Les influenceurs et blogueurs jouent aussi un rôle dans ce phénomène. Des personnalités partagent des vidéos de ce type sur leurs réseaux. Perez Hilton (spécialiste des dramas et autres photos de paparazzi, ndlr) en abreuve sa chaîne YouTube pour attirer des centaines de milliers de vues sans vraiment ajouter de plus-value. C'est sans aucun doute cette industrie médiatique du pire qui explique la montée en puissance depuis deux ans du phénomène et de la popularisation des « Karen ».

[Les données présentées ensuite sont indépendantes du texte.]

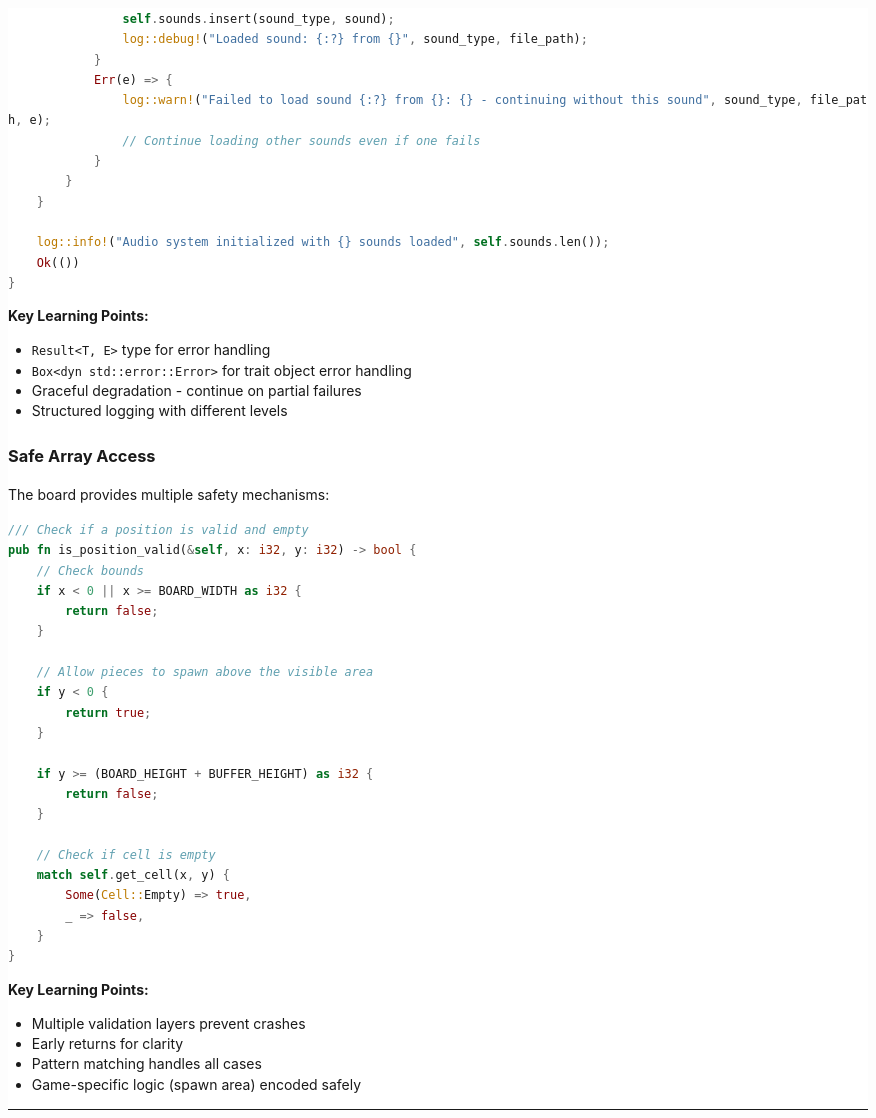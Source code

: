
 ```rust path=/home/xenocide/rust-projects/rust-tetris/src/audio/system.rs start=58
                self.sounds.insert(sound_type, sound);
                log::debug!("Loaded sound: {:?} from {}", sound_type, file_path);
            }
            Err(e) => {
                log::warn!("Failed to load sound {:?} from {}: {} - continuing without this sound", sound_type, file_path, e);
                // Continue loading other sounds even if one fails
            }
        }
    }
    
    log::info!("Audio system initialized with {} sounds loaded", self.sounds.len());
    Ok(())
}
```

**Key Learning Points:**
- `Result<T, E>` type for error handling
- `Box<dyn std::error::Error>` for trait object error handling
- Graceful degradation - continue on partial failures
- Structured logging with different levels

### Safe Array Access

The board provides multiple safety mechanisms:

```rust path=/home/xenocide/rust-projects/rust-tetris/src/board/board.rs start=113
/// Check if a position is valid and empty
pub fn is_position_valid(&self, x: i32, y: i32) -> bool {
    // Check bounds
    if x < 0 || x >= BOARD_WIDTH as i32 {
        return false;
    }
    
    // Allow pieces to spawn above the visible area
    if y < 0 {
        return true;
    }
    
    if y >= (BOARD_HEIGHT + BUFFER_HEIGHT) as i32 {
        return false;
    }
    
    // Check if cell is empty
    match self.get_cell(x, y) {
        Some(Cell::Empty) => true,
        _ => false,
    }
}
```

**Key Learning Points:**
- Multiple validation layers prevent crashes
- Early returns for clarity
- Pattern matching handles all cases
- Game-specific logic (spawn area) encoded safely

---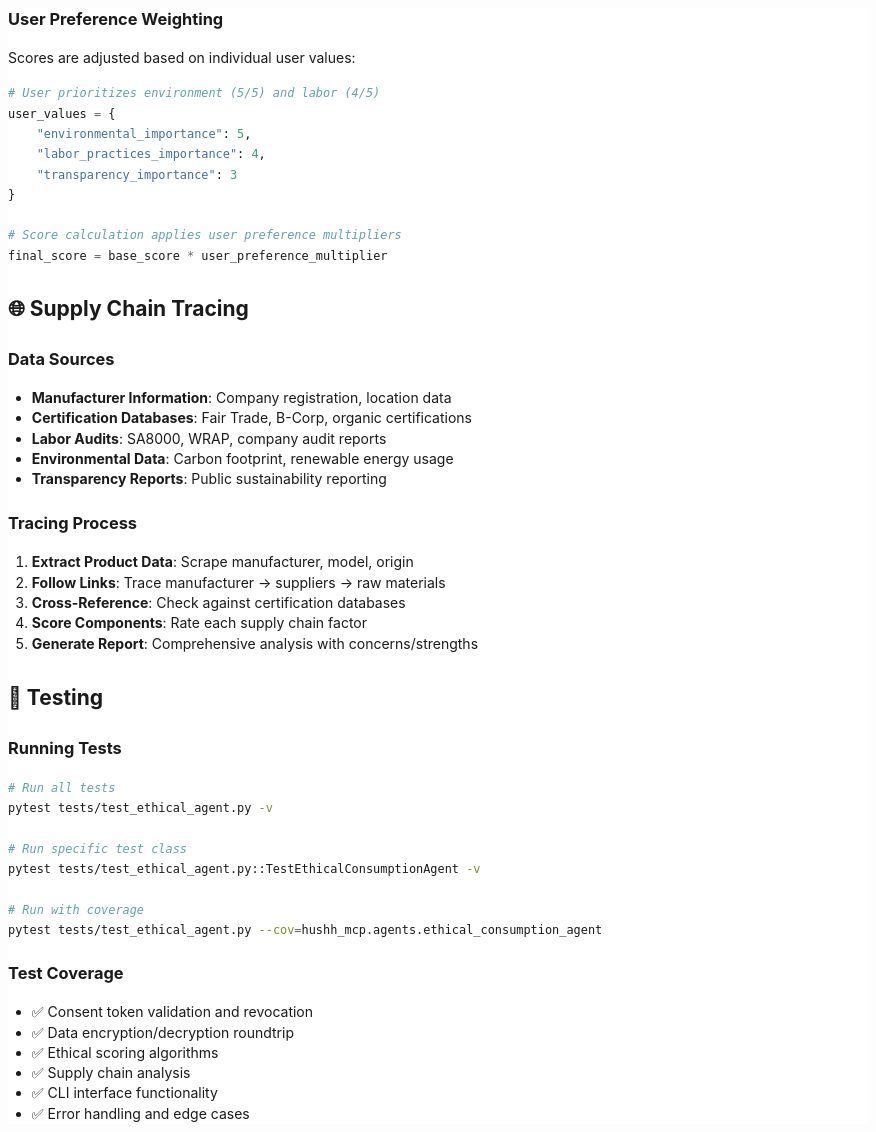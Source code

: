 ### User Preference Weighting

Scores are adjusted based on individual user values:

```python
# User prioritizes environment (5/5) and labor (4/5)
user_values = {
    "environmental_importance": 5,
    "labor_practices_importance": 4,
    "transparency_importance": 3
}

# Score calculation applies user preference multipliers
final_score = base_score * user_preference_multiplier
```

## 🌐 Supply Chain Tracing

### Data Sources

- **Manufacturer Information**: Company registration, location data
- **Certification Databases**: Fair Trade, B-Corp, organic certifications  
- **Labor Audits**: SA8000, WRAP, company audit reports
- **Environmental Data**: Carbon footprint, renewable energy usage
- **Transparency Reports**: Public sustainability reporting

### Tracing Process

1. **Extract Product Data**: Scrape manufacturer, model, origin
2. **Follow Links**: Trace manufacturer → suppliers → raw materials
3. **Cross-Reference**: Check against certification databases
4. **Score Components**: Rate each supply chain factor
5. **Generate Report**: Comprehensive analysis with concerns/strengths

## 🧪 Testing

### Running Tests

```bash
# Run all tests
pytest tests/test_ethical_agent.py -v

# Run specific test class
pytest tests/test_ethical_agent.py::TestEthicalConsumptionAgent -v

# Run with coverage
pytest tests/test_ethical_agent.py --cov=hushh_mcp.agents.ethical_consumption_agent
```

### Test Coverage

- ✅ Consent token validation and revocation
- ✅ Data encryption/decryption roundtrip
- ✅ Ethical scoring algorithms
- ✅ Supply chain analysis
- ✅ CLI interface functionality
- ✅ Error handling and edge cases
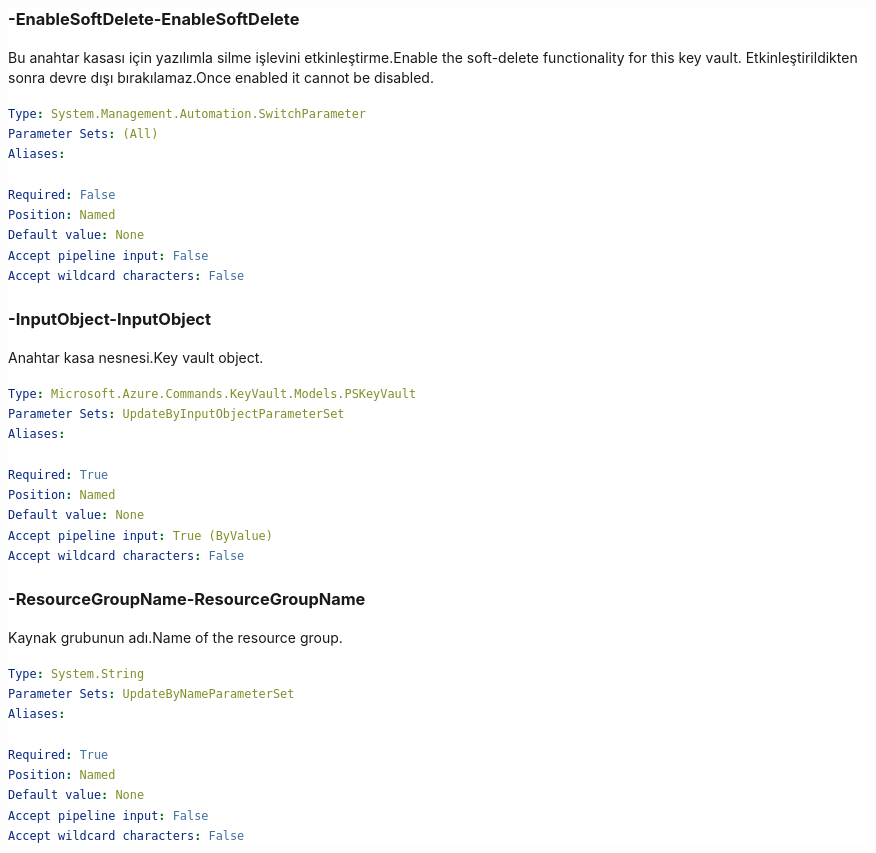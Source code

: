 ### <span data-ttu-id="3c35a-125">-EnableSoftDelete</span><span class="sxs-lookup"><span data-stu-id="3c35a-125">-EnableSoftDelete</span></span>
<span data-ttu-id="3c35a-126">Bu anahtar kasası için yazılımla silme işlevini etkinleştirme.</span><span class="sxs-lookup"><span data-stu-id="3c35a-126">Enable the soft-delete functionality for this key vault.</span></span>
<span data-ttu-id="3c35a-127">Etkinleştirildikten sonra devre dışı bırakılamaz.</span><span class="sxs-lookup"><span data-stu-id="3c35a-127">Once enabled it cannot be disabled.</span></span>

```yaml
Type: System.Management.Automation.SwitchParameter
Parameter Sets: (All)
Aliases:

Required: False
Position: Named
Default value: None
Accept pipeline input: False
Accept wildcard characters: False
```

### <span data-ttu-id="3c35a-128">-InputObject</span><span class="sxs-lookup"><span data-stu-id="3c35a-128">-InputObject</span></span>
<span data-ttu-id="3c35a-129">Anahtar kasa nesnesi.</span><span class="sxs-lookup"><span data-stu-id="3c35a-129">Key vault object.</span></span>

```yaml
Type: Microsoft.Azure.Commands.KeyVault.Models.PSKeyVault
Parameter Sets: UpdateByInputObjectParameterSet
Aliases:

Required: True
Position: Named
Default value: None
Accept pipeline input: True (ByValue)
Accept wildcard characters: False
```

### <span data-ttu-id="3c35a-130">-ResourceGroupName</span><span class="sxs-lookup"><span data-stu-id="3c35a-130">-ResourceGroupName</span></span>
<span data-ttu-id="3c35a-131">Kaynak grubunun adı.</span><span class="sxs-lookup"><span data-stu-id="3c35a-131">Name of the resource group.</span></span>

```yaml
Type: System.String
Parameter Sets: UpdateByNameParameterSet
Aliases:

Required: True
Position: Named
Default value: None
Accept pipeline input: False
Accept wildcard characters: False
```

Un garde-fou contre les brutalités
Les vidéos de Karen et de Ken (leur alter ego masculin) qui s'énervent dans la rue ne sont toutefois pas les seules à alimenter les subreddits et les médias spécialisés. Sous l'appellation de freakout video, on trouve aussi de nombreuses altercations avec des forces de police ou des vigiles abusant de leur autorité ou pris en flagrant délit de bavure.
Pour Katherine Cross, les gens filment ces scènes bien particulières pour créer une sorte « d’effet garde-fou ». En sortant son téléphone, on se protège d'éventuels actes d’agression de son interlocuteur ou d'injustices dont on est témoin. Le phénomène est d’autant plus évident quand il s’agit d’Afro-Américains devant interagir avec la police. « Pour de nombreux citoyens américains, et notamment les personnes racisées, c’est le seul espoir de garantir un minimum de justice [en cas de bavure], explique-t-elle. Je pense même que dans la grande majorité des cas, les gens qui filment des brutalités policières se voient comme un rempart de la justice. Mais cette forme de souveillance (une surveillance par le bas, c’est-à-dire du peuple vers les détenteurs de l’autorité, ndlr) n’est possible que si les vidéos sont visibles, ce qui explique pourquoi elles sont généralement diffusées publiquement. C’est la menace de viralité qui fait que les gens peuvent se tenir plus sages ».
Les freakout videos ne sont donc pas que des machines à générer des vues et du cash. Elles permettent aussi de faire bouger les lignes, à travers l'indignation qu'elles suscitent. Aux États-Unis comme en France, les images du meurtre de George Floyd ou de l'agression de Michel Zecler ont provoqué des mouvements sociaux spontanés de grande ampleur. Sans elles, le mouvement Black Lives Matter n'aurait pas connu un tel regain tandis qu'en France, le projet de loi sécurité globale n'aurait pas été aussi contesté dans la rue et sur les réseaux sociaux. Comme les deux faces d'une pièce de monnaie, la documentation de la folie et de la violence ordinaire alimente une industrie peu reluisante, tout en permettant de contester des aspects problématiques de la société par la même occasion.